Perdona, Juan Mariano querido, si crecimos y dejamos de decirte que te admirábamos, y que fuiste durante mucho tiempo nuestro superhéroe, y que pensamos buena parte de nuestra vida, ¡la mejor!, que estabas hecho de otro material, uno más perfecto, que te hacía entenderlo todo, y explicarlo todo, sin excepción.

Una vez, una connotada artista europea, con la que compartías el escenario, como solista en un concierto, bajo la dirección del maestro Zambrano, dijo al terminar la presentación, y refiriéndose a tu prodigiosa voz de tenor, (celebrada tantas veces por mi madre): “Voces como ésta, diez en el planeta”.  

Hermano del alma, queremos ser tus felices herederos, déjanos tu ascetismo, tus grandes y místicas renuncias, tu generosidad de hijo que nunca partió de casa; déjanos tu austeridad de siempre, viviendo contento con tan “poco”; déjanos tu sonrisa bondadosa, tu deseo de servir y de enseñar, esa profunda devoción por San Francisco de Asís. Déjanos tus preciosos tableros dibujados de ecuaciones y de fórmulas. Déjanos tu hermosa sonrisa del niño que no te abandonó nunca. Déjanos el amor que nos enseñaste por la música de Bach y de Beethoven. Déjanos tu valentía, tu magnifica e impasible voz, entonando las oraciones últimas; el estoicismo de las últimas semanas.  Déjanos en el recuerdo la atesorada imagen de tu partida, imperturbable, en el regazo de tu hermano menor.
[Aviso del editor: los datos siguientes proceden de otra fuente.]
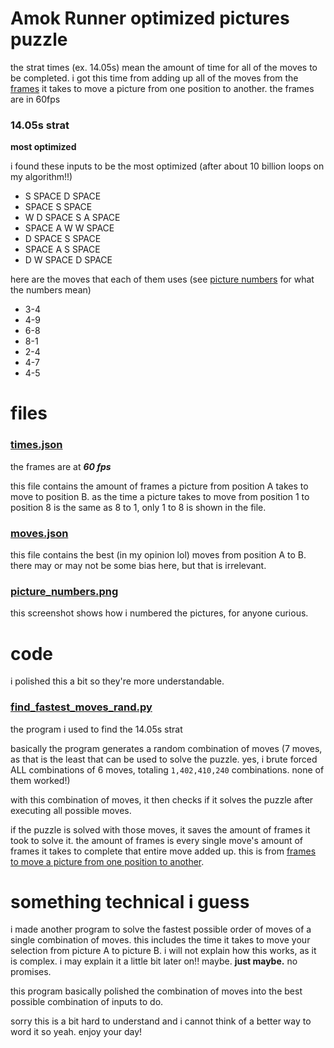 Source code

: # Amok Runner optimized pictures puzzle
the strat times (ex. 14.05s) mean the amount of time for all of the moves to be completed. i got this time from adding up all of the moves from the [frames](https://github.com/notPlatformer/amok-pictures/blob/main/times.json) it takes to move a picture from one position to another. the frames are in 60fps

### 14.05s strat
**most optimized**

i found these inputs to be the most optimized (after about 10 billion loops on my algorithm!!)
- S SPACE D SPACE
- SPACE S SPACE
- W D SPACE S A SPACE
- SPACE A W W SPACE
- D SPACE S SPACE
- SPACE A S SPACE
- D W SPACE D SPACE

here are the moves that each of them uses (see [picture numbers](https://github.com/notPlatformer/amok-pictures/blob/main/picture_numbers.png) for what the numbers mean)
- 3-4
- 4-9
- 6-8
- 8-1
- 2-4
- 4-7
- 4-5

# files

### [times.json](https://github.com/notPlatformer/amok-pictures/blob/main/times.json)
the frames are at **_60 fps_**

this file contains the amount of frames a picture from position A takes to move to position B.
as the time a picture takes to move from position 1 to position 8 is the same as 8 to 1, only 1 to 8 is shown in the file.

### [moves.json](https://github.com/notPlatformer/amok-pictures/blob/main/moves.json)
this file contains the best (in my opinion lol) moves from position A to B. there may or may not be some bias here, but that is irrelevant.

### [picture_numbers.png](https://github.com/notPlatformer/amok-pictures/blob/main/picture_numbers.png)
this screenshot shows how i numbered the pictures, for anyone curious.



# code
i polished this a bit so they're more understandable.

### [find_fastest_moves_rand.py](https://github.com/notPlatformer/amok-pictures/blob/main/find_fastest_moves_rand.py)
the program i used to find the 14.05s strat

basically the program generates a random combination of moves (7 moves, as that is the least that can be used to solve the puzzle. yes, i brute forced ALL combinations of 6 moves, totaling `1,402,410,240` combinations. none of them worked!)

with this combination of moves, it then checks if it solves the puzzle after executing all possible moves.

if the puzzle is solved with those moves, it saves the amount of frames it took to solve it. the amount of frames is every single move's amount of frames it takes to complete that entire move added up. this is from [frames to move a picture from one position to another](https://github.com/notPlatformer/amok-pictures/blob/main/times.json).



# something technical i guess
i made another program to solve the fastest possible order of moves of a single combination of moves. this includes the time it takes to move your selection from picture A to picture B. i will not explain how this works, as it is complex. i may explain it a little bit later on!! maybe. **just maybe.** no promises.

this program basically polished the combination of moves into the best possible combination of inputs to do.

sorry this is a bit hard to understand and i cannot think of a better way to word it so yeah. enjoy your day!
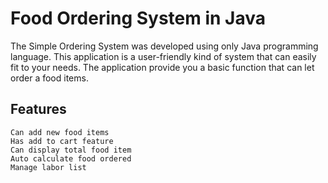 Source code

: # Food Ordering System in Java 

The Simple Ordering System was developed using only Java programming language. This application is a user-friendly kind of system that can easily fit to your needs. The application provide you a basic function that can let order a food items. 

## Features

    Can add new food items
    Has add to cart feature
    Can display total food item
    Auto calculate food ordered
    Manage labor list
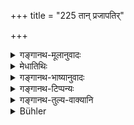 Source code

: +++
title = "225 तान् प्रजापतिर्"

+++

<details><summary>गङ्गानथ-मूलानुवादः</summary>

Thereupon Prajāpati came to them and said—“Do not make the unequal equal: what belongs to the liberal man is purified by faith, while the other is defiled by want of faith.—(225)
</details>

<details><summary>मेधातिथिः</summary>

देवान् **प्रजापतिर्** आगत्याचष्ट **मा कृढ्वम्** एवं **विषमं** समीकरणम् अन्याय्यम् । कः पुनर् अनयोर् अधिक इति देवा ऊचुः । पुनः प्रजापतिर् आह । **वदान्यस्य** श्रद्धवतो यद् अन्नं तत् **पूतं** पवित्रं **श्रद्दया** वार्धुषेः । **इतरद्** यद् अन्नं श्रोत्रियस्य तत् कर्मणोपहतम् अप्रशस्तम् । देवप्रजापतिसंवादो ऽर्थवादः । अश्रद्दधानस्य गुणवतो ऽपि न भोक्तव्यम् आदरेण शूद्रस्यापि भोक्तव्यम् ॥ ४.२२५ ॥
</details>

<details><summary>गङ्गानथ-भाष्यानुवादः</summary>

Prajāpati, having approached, said to the gods —‘*Do not in this way, make the unequal eaual*’—*i.e*., do not establish any such improper equalisation.

Then the gods asked—‘Who there is, then, the superior between the two persons?’

Then Prajāpati answered—‘The food that belongs to the liberal-minded usurer, who is endowed with faith, is purified by faith, while the other food, that belongs to the Vedic scholar, is censured, condemned, by his act (faithlessness).’

This dialogue between Prajāpati and the gods is purely imaginary; all that is meant is that ‘one shall not eat food offered by a person, who, though otherwise qualified, is devoid of faith, while that belonging to the *Śūdra* shall be eaten, if it is offered with due respect.’—(225)
</details>

<details><summary>गङ्गानथ-टिप्पन्यः</summary>

**(verses 4.224-225)**

See Explanatory notes for [Verse 4.224].
</details>

<details><summary>गङ्गानथ-तुल्य-वाक्यानि</summary>

**(verses 4.224-225)  
**

See Comparative notes for [Verse 4.224].
</details>

<details><summary>Bühler</summary>

225	The Lord of created beings (Pragapati) came and spake to them, 'Do not make that equal, which is unequal. The food of that liberal (usurer) is purified by faith; (that of the) of the) other (man) is defiled by a want of faith.'
</details>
Llévate el amor de tu madre y de tu padre, su infinita gratitud y su dulce perdón. Llévate nuestro amor de hermanos, de tíos, primos, sobrinas, pupilos, amigos.

Cuando volvamos a vernos, hermano del alma, nos diremos al oído tantas palabras que quedan hoy por decir. Mientras tanto celebraremos tu entrañable existencia, tu ser mágico y único: Partes hoy el mismo día que llegaste, hace cincuenta y cinco años, un 28 de abril.
    
Para siempre y un día, Juan Mariano Rivera.